New preclinical evidence was put forward by investigators in a series of presentations at the recent meeting of the American College of Neuropsychopharmacology suggest that the a metabolite of ketamine can produce antidepressant-like effects in a mouse model of depression. The metabolite is produced when ketamine is broken down in the body. This finding may lead to further research to better understand ketamine’s efficacy in depression and its potential side effects.
Recent findings show that ketamine, which is used in both human and veterinary medicine as an anesthetic, has rapid and potent antidepressant effects in humans, even in those resistant to the beneficial effects of more traditional antidepressants. This finding has raised hope that ketamine may represent a new treatment option to help those suffering from the debilitating symptoms of depression. However, ketamine has euphoric effects which have been associated with abuse potential – though typically at much higher doses than are used to treat depression. Ketamine can also induce dream-like states and perceptual changes. This has sparked a race to better understand how ketamine may contribute to anti-depressant effects, and to determine whether potential side effects can be separated from its beneficial antidepressant effects.

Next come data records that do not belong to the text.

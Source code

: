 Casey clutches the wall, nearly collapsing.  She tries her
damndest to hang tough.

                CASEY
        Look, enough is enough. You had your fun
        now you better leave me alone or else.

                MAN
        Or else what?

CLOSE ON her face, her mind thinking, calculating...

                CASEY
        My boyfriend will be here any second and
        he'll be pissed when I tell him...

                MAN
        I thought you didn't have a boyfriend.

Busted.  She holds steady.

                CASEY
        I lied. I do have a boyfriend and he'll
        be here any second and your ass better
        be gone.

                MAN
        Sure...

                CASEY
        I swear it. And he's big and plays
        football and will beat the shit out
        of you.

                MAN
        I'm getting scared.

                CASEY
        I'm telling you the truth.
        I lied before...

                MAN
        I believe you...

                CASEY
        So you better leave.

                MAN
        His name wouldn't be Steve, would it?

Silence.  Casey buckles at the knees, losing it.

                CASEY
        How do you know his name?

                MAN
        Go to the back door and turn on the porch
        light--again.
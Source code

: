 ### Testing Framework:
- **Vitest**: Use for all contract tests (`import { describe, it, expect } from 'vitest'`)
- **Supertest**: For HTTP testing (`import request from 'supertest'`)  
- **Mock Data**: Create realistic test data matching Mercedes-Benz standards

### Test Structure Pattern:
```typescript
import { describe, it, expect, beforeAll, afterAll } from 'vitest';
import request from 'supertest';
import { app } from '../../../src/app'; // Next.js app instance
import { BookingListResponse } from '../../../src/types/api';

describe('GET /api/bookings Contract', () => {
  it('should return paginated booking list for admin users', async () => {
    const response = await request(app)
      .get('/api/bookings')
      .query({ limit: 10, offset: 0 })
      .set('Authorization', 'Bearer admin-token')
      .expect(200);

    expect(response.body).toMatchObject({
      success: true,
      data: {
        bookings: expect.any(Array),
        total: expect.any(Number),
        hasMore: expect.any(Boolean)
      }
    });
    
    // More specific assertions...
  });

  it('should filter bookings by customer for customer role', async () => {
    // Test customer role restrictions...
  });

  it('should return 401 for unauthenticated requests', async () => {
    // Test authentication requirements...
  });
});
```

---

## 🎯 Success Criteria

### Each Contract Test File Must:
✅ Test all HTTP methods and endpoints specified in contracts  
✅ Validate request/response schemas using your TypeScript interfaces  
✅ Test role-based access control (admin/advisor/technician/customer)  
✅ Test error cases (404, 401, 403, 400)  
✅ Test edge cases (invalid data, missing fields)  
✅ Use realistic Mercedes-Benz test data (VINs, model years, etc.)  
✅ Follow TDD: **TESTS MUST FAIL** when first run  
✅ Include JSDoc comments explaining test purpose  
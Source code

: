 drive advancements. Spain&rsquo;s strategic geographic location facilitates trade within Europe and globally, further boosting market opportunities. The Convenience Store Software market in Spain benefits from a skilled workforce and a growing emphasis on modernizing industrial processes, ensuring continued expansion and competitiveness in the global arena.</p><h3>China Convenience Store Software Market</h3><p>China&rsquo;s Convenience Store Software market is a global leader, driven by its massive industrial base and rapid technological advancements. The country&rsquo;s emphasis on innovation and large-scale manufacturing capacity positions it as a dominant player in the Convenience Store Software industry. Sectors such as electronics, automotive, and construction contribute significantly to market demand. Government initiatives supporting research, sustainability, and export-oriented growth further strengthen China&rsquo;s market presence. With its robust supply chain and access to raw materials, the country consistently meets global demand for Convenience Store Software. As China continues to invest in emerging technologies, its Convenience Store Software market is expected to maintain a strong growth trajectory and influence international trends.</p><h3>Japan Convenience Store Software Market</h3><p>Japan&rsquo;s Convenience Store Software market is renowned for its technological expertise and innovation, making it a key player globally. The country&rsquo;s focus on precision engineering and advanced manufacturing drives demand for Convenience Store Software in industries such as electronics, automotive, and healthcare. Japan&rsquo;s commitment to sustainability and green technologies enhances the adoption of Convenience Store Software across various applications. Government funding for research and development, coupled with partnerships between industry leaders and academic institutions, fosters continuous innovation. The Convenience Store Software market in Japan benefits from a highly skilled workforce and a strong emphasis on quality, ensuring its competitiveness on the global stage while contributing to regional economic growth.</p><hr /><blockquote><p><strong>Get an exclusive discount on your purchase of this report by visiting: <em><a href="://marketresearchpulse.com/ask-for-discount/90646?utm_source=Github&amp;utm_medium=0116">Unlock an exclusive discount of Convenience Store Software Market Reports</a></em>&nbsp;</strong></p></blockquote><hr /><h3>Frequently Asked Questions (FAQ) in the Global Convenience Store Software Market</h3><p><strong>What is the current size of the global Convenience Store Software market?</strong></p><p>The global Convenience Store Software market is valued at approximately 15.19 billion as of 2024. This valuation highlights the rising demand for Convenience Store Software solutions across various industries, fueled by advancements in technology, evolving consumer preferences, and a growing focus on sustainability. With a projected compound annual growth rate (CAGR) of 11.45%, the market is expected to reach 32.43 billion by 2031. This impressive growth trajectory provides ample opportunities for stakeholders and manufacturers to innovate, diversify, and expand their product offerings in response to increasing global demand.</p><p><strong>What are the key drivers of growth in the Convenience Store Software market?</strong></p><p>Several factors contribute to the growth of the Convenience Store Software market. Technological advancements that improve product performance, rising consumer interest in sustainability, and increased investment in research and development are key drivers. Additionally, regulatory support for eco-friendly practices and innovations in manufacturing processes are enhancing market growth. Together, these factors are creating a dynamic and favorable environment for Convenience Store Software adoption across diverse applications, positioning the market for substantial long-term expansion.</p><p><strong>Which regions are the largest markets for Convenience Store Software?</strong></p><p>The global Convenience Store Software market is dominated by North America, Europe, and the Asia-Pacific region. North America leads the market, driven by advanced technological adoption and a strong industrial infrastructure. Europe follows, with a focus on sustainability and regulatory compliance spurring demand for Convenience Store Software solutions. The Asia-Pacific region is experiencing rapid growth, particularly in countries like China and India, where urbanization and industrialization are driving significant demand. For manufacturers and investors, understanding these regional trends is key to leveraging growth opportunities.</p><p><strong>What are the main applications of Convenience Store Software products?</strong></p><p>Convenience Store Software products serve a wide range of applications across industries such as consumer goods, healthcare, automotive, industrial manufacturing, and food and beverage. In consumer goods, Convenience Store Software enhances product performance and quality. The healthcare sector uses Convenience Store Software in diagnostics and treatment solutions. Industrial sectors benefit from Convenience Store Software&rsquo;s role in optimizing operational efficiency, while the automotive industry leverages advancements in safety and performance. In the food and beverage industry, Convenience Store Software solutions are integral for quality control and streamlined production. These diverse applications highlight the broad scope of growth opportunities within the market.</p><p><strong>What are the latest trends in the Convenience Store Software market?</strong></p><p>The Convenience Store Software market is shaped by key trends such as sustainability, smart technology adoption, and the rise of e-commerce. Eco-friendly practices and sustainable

Ketamine is composed of two different isomers, called R-ketamine and S-ketamine, which are mirror images of each other. These two components of ketamine are converted in the body into R- and S-metabolites that, potentially, can have different actions. In his presentation, Dr. Kenji Hashimoto showed that in rodents, the antidepressant-like behavioral effects of ketamine may be related to the actions of R-ketamine and ketamine metabolites. Remarkably, one of these metabolites, S-norketamine, demonstrated in rodents that antidepressant-like effects in the absence of the motor stimulation effects which may be seem after ketamine treatment or recreational use. In a related presentation, Dr. Irving Wainer showed that another ketamine metabolite, hydroxynorketamine (HNK), also has potent antidepressant effects but does not show motor stimulation effects. It should be noted that the observations were in animal studies, which are not necessarily reproducible in humans. Additional studies in humans are needed to better understand the efficacy and safety of R-ketamine, S-norketamine and other ketamine metabolites in humans.
Dr Jaz Singh presented clinical data from a phase 2 study with intranasal S-ketamine showing a dose response in depressed humans who had not responded to conventional antidepressant drugs, and the efficacy persisted for 8 weeks after the last dose. Dissociative effects were dose dependent, began shortly after start of dosing, resolved in < 2 hours, and significantly attenuated with multiple dosing.
Finally, Dr. Lisa Monteggia provided new insights into how ketamine may act in the brain to exert antidepressant effects. She showed that ketamine activates the production of new proteins in nerve cells. These proteins play a role in encoding new memories and other information by brain cells. This suggests that ketamine may improve the function of brain circuits involved in mood regulation.
These findings suggest that R-norketamine, HNK and other closely related drugs could have antidepressant effects like those of ketamine but without its negative side effects. The findings also suggest that drugs that modify the ability of brain cells to produce new proteins could represent an entirely new class of antidepressant drugs.